---------- PROVIDED RECORDS

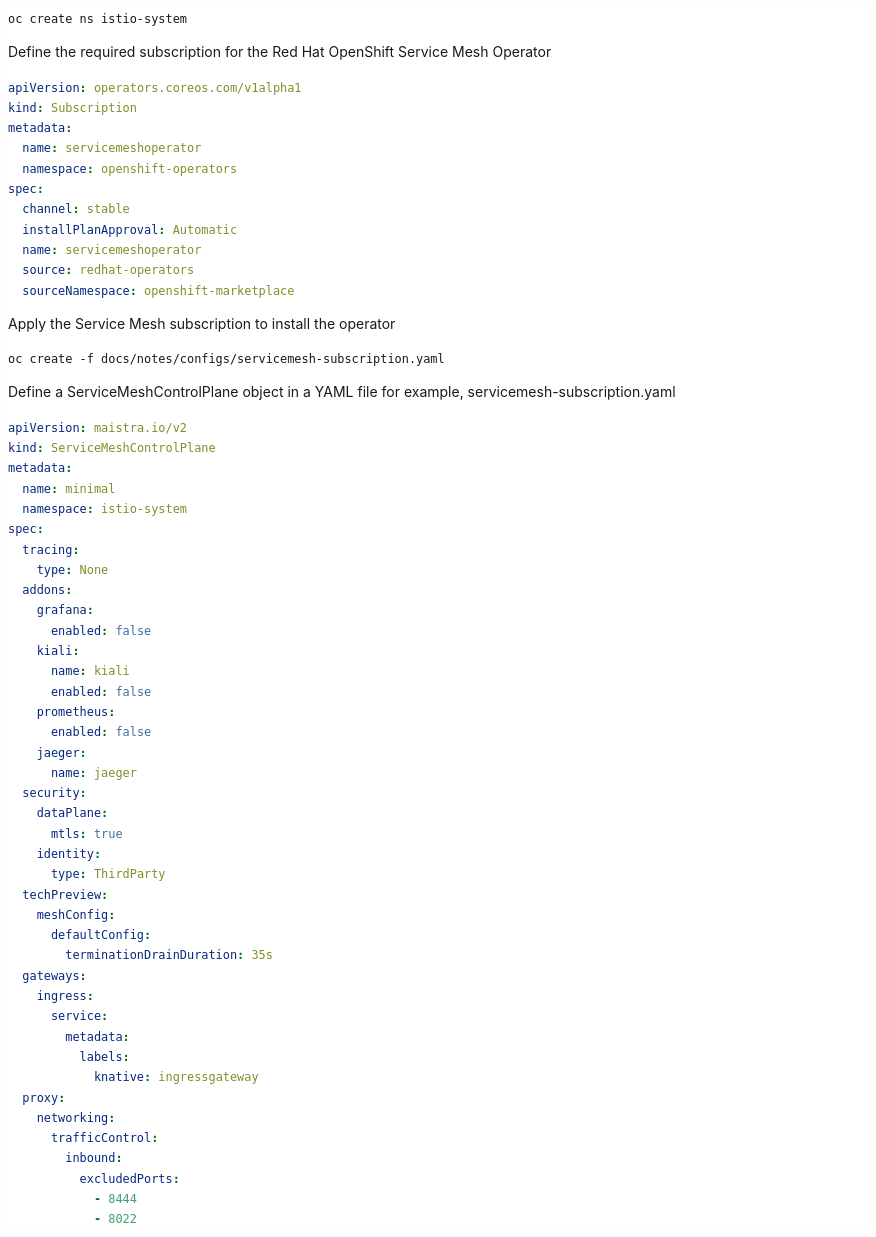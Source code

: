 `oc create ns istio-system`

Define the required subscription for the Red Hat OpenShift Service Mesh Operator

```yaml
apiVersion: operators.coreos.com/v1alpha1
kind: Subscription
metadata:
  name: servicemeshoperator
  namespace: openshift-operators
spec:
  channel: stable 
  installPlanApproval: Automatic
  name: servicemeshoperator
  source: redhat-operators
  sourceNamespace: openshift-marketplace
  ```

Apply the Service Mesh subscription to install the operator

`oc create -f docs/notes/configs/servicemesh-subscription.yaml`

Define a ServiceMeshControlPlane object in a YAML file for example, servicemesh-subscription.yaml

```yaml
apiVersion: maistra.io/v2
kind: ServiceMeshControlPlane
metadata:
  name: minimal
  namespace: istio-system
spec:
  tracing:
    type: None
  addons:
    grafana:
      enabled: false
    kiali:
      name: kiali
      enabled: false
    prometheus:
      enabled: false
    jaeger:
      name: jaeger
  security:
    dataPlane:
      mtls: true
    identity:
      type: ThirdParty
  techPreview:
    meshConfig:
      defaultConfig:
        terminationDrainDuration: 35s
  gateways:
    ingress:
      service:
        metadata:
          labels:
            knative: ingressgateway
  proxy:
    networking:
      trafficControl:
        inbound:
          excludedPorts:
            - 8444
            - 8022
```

--------------------
---------- PROVIDED RECORDS

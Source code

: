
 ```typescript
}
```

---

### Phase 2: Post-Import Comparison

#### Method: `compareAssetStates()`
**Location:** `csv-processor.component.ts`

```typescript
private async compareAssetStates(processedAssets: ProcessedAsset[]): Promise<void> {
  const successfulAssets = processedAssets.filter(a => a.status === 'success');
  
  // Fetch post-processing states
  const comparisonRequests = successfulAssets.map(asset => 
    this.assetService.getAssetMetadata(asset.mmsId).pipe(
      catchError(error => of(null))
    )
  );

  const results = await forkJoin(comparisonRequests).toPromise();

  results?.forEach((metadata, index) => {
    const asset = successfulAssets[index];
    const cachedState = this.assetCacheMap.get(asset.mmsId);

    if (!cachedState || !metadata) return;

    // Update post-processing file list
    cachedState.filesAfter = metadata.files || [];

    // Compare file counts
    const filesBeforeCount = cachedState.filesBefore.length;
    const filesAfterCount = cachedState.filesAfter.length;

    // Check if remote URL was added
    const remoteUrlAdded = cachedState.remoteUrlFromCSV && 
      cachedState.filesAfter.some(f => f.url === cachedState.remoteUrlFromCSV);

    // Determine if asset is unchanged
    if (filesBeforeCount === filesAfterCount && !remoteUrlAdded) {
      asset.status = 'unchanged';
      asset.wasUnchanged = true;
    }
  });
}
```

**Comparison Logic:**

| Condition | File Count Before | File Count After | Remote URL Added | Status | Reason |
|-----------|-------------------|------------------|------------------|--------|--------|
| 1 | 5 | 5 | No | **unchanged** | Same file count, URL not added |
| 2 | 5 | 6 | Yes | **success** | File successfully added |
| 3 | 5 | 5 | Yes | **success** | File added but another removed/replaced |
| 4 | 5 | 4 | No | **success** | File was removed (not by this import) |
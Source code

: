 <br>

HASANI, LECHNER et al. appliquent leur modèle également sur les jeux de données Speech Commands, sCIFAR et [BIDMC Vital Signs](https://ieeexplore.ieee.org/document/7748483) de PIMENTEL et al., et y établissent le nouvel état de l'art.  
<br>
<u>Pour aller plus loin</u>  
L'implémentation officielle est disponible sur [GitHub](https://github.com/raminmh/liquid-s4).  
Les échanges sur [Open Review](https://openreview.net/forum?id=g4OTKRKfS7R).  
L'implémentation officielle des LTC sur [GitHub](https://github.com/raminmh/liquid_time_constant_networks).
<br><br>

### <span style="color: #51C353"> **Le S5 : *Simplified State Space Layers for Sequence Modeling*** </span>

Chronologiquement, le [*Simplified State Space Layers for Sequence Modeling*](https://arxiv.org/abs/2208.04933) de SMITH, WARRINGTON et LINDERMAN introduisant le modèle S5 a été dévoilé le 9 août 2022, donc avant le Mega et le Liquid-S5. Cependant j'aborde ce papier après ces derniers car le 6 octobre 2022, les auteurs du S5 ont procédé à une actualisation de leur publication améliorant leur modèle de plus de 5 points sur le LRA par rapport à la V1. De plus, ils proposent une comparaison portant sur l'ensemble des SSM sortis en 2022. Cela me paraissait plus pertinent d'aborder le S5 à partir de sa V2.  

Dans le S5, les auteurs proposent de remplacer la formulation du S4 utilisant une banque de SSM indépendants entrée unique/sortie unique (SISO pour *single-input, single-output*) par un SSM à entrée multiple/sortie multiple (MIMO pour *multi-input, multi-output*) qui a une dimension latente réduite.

--------------------

● WHAT TO DO: Report back each line of the entries that holds the string "apiVersion".

● ANSWER TO THE EXERCISE:
apiVersion: operators.coreos.com/v1alpha1
apiVersion: maistra.io/v2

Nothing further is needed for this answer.